Quali sono i motivi per cui si decide di partire per un viaggio dedicato alla PAM ?
La voglia di fuggire dai soliti posti, dal lavoro e dalla vita quotidiana per trovare stimoli nuovi e nuove idee, per condividere con gli amici nuove esperienze! Sì, forse tutte queste cose messe insieme ed altre ancora possono essere lo stimolo iniziale che spesso ci spinge ad organizzare un viaggio, a fantasticare e impiegare tutto il nostro tempo libero al raggiungimento del nostro scopo, ma penso che in fondo esista una forza molto più grande che ci attrae e che nasce dal nostro inconscio di uomini e pescatori a mosca.
Si tratta di istinti primordiali creati da antichi bisogni che l'uomo ha sempre avuto, ma che in era moderna sono stati repressi da una visione a volte limitante che ci impone regole non sempre in armonia con i nostri istinti naturali.
Per questo quando abbiamo deciso di partire per la Bosnia Erzegova non ho voluto pensare a un viaggio come altri ma a un ritorno alla natura umana all'istinto libero dell'uomo in un paese che ha un passato molto oscuro e un presente incerto, ma dove la gente vive ancora a contatto con gli elementi naturali e, nonostante una facciata dura e a volte indisponente, nasconde in se un insieme di valori e tradizioni che ci ricordano cos' è la vera natura dell'uomo.
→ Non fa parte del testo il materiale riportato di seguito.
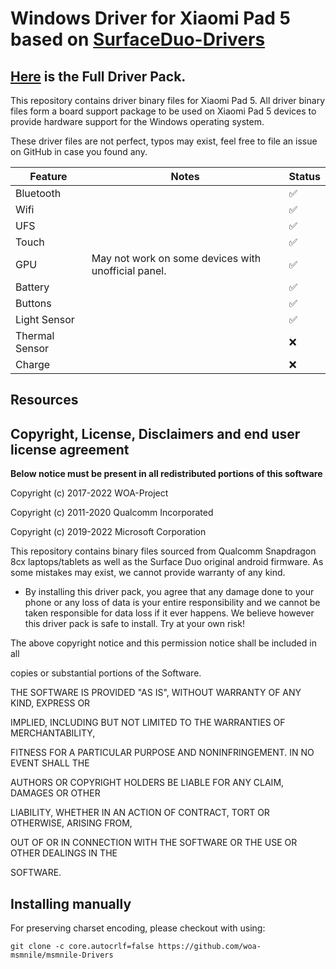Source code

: 
# Windows Driver for Xiaomi Pad 5 based on [SurfaceDuo-Drivers](https://github.com/WOA-Project/SurfaceDuo-Drivers/)
## [Here](https://github.com/woa-msmnile/msmnile-Drivers) is the Full Driver Pack.

This repository contains driver binary files for Xiaomi Pad 5.
All driver binary files form a board support package to be used on Xiaomi Pad 5 devices to provide hardware support for the Windows operating system.

These driver files are not perfect, typos may exist, feel free to file an issue on GitHub in case you found any.

| Feature                | Notes                                               | Status         |
|------------------------|-----------------------------------------------------|----------------|
| Bluetooth              |                                                     | ✅            |
| Wifi                   |                                                     | ✅            |
| UFS                    |                                                     | ✅            |
| Touch                  |                                                     | ✅            |
| GPU                    | May not work on some devices with unofficial panel. | ✅            |
| Battery                |                                                     | ✅            |
| Buttons                |                                                     | ✅            |
| Light Sensor           |                                                     | ✅            |
| Thermal Sensor         |                                                     | ❌            |
| Charge                 |                                                     | ❌            |
## Resources

## Copyright, License, Disclaimers and end user license agreement

**Below notice must be present in all redistributed portions of this software**

Copyright (c) 2017-2022 WOA-Project

Copyright (c) 2011-2020 Qualcomm Incorporated

Copyright (c) 2019-2022 Microsoft Corporation

This repository contains binary files sourced from Qualcomm Snapdragon 8cx laptops/tablets as well as the Surface Duo original android firmware. As some mistakes may exist, we cannot provide warranty of any kind. 

- By installing this driver pack, you agree that any damage done to your phone or any loss of data is your entire responsibility and we cannot be taken responsible for data loss if it ever happens. We believe however this driver pack is safe to install. Try at your own risk!


The above copyright notice and this permission notice shall be included in all

copies or substantial portions of the Software.

THE SOFTWARE IS PROVIDED "AS IS", WITHOUT WARRANTY OF ANY KIND, EXPRESS OR

IMPLIED, INCLUDING BUT NOT LIMITED TO THE WARRANTIES OF MERCHANTABILITY,

FITNESS FOR A PARTICULAR PURPOSE AND NONINFRINGEMENT. IN NO EVENT SHALL THE

AUTHORS OR COPYRIGHT HOLDERS BE LIABLE FOR ANY CLAIM, DAMAGES OR OTHER

LIABILITY, WHETHER IN AN ACTION OF CONTRACT, TORT OR OTHERWISE, ARISING FROM,

OUT OF OR IN CONNECTION WITH THE SOFTWARE OR THE USE OR OTHER DEALINGS IN THE

SOFTWARE.

## Installing manually

For preserving charset encoding, please checkout with using:

```
git clone -c core.autocrlf=false https://github.com/woa-msmnile/msmnile-Drivers
```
Nella fatica, nella semplicità, e nel piacere di stare insieme ci sono i mezzi migliori per raggiungere un’ armonia con la vita, e la pesca a mosca diventa quindi il mezzo che ci consente di raggiungere un a maggiore consapevolezza di tutto ciò che ci accompagna in questo lungo “viaggio”.
La Bosnia è il posto giusto per ritrovare questo spirito, abbastanza vicina da essere raggiunta in una giornata di viaggio, ma ancora sufficientemente isolata e con un concentrato di itinerari raccolti in 150 km che comprende vari fiumi più o meno conosciuti ( Ribnik ,Pliva ,Sanica ,Sava, Unac , Una, ecc...) senza contare i laghi.
L’isolamento della Bosnia, legato ai fatti della recente guerra, ha lasciato questo paese in uno stato di arretratezza economica e sociale. Solo negli ultimi anni lo stato bosniaco sta provando a riemergere, attraversando una lenta fase di crescita legata però ancora alle tradizioni agricole contadine e al mantenimento dell'enorme bene naturale. Pensate che un permesso di pesca costa più di ogni altro bene da noi richiesto, quale un buon pasto o un alloggio per la notte; questo permette al paese di mantenere una situazione ottimale delle acque e una qualità di fauna ittica eccezionali: fario dai colori meravigliosi e temoli combattivi e difficili proprio perché mantenuti in un ambiente perfetto.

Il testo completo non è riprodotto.